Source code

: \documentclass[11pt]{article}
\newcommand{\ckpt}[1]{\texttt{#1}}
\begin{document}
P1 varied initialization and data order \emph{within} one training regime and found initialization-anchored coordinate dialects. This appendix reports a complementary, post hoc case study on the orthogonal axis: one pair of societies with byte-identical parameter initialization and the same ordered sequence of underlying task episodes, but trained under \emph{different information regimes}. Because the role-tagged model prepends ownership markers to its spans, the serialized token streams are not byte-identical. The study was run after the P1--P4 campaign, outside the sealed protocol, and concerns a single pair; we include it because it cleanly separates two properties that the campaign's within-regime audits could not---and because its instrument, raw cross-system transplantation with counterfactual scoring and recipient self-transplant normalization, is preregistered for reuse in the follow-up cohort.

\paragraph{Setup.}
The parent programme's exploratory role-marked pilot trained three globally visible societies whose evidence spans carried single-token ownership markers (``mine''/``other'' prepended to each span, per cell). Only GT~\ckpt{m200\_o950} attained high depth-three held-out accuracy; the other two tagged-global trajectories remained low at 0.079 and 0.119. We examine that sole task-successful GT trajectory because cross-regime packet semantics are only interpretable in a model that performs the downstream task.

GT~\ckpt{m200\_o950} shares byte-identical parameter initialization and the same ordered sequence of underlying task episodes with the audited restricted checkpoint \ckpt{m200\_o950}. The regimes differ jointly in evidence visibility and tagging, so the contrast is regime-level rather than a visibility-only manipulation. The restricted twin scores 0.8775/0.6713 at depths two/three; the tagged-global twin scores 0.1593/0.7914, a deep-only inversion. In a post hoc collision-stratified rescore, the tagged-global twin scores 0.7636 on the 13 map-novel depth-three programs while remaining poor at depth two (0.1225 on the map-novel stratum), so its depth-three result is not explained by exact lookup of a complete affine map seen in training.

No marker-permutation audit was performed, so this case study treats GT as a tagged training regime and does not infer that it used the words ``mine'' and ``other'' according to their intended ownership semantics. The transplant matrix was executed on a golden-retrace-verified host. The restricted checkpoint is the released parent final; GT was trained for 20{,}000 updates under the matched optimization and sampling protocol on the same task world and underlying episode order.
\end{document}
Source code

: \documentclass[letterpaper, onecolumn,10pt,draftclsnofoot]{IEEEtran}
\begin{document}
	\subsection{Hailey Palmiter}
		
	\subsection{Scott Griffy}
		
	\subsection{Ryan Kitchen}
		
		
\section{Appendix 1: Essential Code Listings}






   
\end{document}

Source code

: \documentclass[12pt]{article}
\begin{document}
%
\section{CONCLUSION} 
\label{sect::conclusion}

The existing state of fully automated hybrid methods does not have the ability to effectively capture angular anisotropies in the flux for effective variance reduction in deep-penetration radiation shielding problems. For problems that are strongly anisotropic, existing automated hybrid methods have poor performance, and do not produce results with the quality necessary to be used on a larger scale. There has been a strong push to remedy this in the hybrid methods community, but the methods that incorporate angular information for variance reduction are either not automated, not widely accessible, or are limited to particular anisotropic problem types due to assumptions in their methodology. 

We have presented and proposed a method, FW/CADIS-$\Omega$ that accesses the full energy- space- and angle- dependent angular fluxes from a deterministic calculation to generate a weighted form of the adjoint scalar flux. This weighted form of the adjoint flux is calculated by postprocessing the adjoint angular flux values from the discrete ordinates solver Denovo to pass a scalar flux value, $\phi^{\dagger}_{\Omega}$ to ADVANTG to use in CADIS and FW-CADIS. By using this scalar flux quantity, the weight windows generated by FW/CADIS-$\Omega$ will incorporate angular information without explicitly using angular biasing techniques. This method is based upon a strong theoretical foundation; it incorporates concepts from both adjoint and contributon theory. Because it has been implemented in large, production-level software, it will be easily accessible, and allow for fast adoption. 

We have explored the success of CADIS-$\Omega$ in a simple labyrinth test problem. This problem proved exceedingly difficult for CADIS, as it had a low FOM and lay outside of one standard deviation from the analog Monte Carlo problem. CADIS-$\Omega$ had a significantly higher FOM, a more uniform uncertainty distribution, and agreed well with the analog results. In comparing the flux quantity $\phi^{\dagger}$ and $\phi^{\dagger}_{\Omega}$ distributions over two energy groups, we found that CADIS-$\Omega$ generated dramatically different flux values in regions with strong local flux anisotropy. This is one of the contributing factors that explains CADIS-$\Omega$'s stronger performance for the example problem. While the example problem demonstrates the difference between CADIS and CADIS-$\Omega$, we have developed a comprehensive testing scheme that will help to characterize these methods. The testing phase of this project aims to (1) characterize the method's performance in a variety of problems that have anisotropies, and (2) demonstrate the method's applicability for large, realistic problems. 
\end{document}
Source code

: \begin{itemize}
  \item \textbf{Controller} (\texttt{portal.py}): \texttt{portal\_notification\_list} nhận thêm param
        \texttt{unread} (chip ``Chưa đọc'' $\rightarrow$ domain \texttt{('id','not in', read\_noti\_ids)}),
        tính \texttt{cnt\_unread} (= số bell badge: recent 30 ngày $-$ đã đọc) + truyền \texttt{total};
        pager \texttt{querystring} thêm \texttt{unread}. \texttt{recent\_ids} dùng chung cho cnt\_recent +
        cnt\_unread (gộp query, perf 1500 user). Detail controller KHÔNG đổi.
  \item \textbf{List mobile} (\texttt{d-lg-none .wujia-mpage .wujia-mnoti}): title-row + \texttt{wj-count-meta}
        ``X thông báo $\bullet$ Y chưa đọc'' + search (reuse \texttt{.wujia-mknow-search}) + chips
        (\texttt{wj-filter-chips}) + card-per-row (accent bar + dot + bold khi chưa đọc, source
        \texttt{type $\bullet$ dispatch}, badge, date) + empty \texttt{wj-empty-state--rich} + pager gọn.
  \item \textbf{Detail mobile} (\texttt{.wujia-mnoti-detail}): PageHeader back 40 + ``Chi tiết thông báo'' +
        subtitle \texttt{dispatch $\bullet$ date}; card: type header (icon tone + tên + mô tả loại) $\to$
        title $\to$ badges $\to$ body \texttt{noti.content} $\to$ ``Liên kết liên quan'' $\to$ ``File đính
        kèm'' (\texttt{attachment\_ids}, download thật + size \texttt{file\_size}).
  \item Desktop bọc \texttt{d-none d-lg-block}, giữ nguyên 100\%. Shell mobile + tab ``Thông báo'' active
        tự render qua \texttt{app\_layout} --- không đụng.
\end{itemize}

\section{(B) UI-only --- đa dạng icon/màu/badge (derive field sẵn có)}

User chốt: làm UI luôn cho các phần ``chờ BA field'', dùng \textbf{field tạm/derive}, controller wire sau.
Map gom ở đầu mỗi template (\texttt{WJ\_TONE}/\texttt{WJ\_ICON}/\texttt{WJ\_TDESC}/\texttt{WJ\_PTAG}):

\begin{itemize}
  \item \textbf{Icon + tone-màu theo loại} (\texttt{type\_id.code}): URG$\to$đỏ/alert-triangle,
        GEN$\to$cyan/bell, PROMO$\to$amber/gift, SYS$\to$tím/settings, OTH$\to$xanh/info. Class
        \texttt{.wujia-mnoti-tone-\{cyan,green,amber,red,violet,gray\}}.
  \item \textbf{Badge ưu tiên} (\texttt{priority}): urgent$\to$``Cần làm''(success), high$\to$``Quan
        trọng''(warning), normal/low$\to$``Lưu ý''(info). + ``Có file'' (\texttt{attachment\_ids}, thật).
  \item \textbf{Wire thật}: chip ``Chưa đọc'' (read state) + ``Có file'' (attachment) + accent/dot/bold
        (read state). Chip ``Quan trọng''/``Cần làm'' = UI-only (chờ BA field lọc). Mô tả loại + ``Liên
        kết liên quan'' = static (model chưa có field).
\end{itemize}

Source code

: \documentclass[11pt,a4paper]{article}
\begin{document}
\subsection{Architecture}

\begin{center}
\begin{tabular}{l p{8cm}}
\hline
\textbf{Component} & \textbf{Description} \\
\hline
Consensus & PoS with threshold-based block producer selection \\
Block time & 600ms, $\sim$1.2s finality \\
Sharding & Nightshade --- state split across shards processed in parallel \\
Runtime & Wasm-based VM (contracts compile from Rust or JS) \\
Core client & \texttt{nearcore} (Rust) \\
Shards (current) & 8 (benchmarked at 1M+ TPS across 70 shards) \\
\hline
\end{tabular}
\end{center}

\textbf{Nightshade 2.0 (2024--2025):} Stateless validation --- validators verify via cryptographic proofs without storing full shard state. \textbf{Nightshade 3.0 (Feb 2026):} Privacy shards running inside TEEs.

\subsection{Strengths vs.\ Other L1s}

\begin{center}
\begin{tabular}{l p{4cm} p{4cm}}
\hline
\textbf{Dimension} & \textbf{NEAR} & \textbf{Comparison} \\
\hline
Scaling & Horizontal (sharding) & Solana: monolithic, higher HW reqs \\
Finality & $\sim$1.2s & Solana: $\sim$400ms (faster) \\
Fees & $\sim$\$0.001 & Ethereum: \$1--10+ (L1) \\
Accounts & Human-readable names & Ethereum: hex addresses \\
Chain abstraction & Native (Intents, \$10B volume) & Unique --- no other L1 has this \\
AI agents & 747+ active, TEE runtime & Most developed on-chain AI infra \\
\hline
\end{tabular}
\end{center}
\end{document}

┄┄┄┄┄┄

-- EXERCISE INSTRUCTIONS --
Count the lines of the material that include the word "tabular", then report only the total.

-- RESPONSE BELOW --
4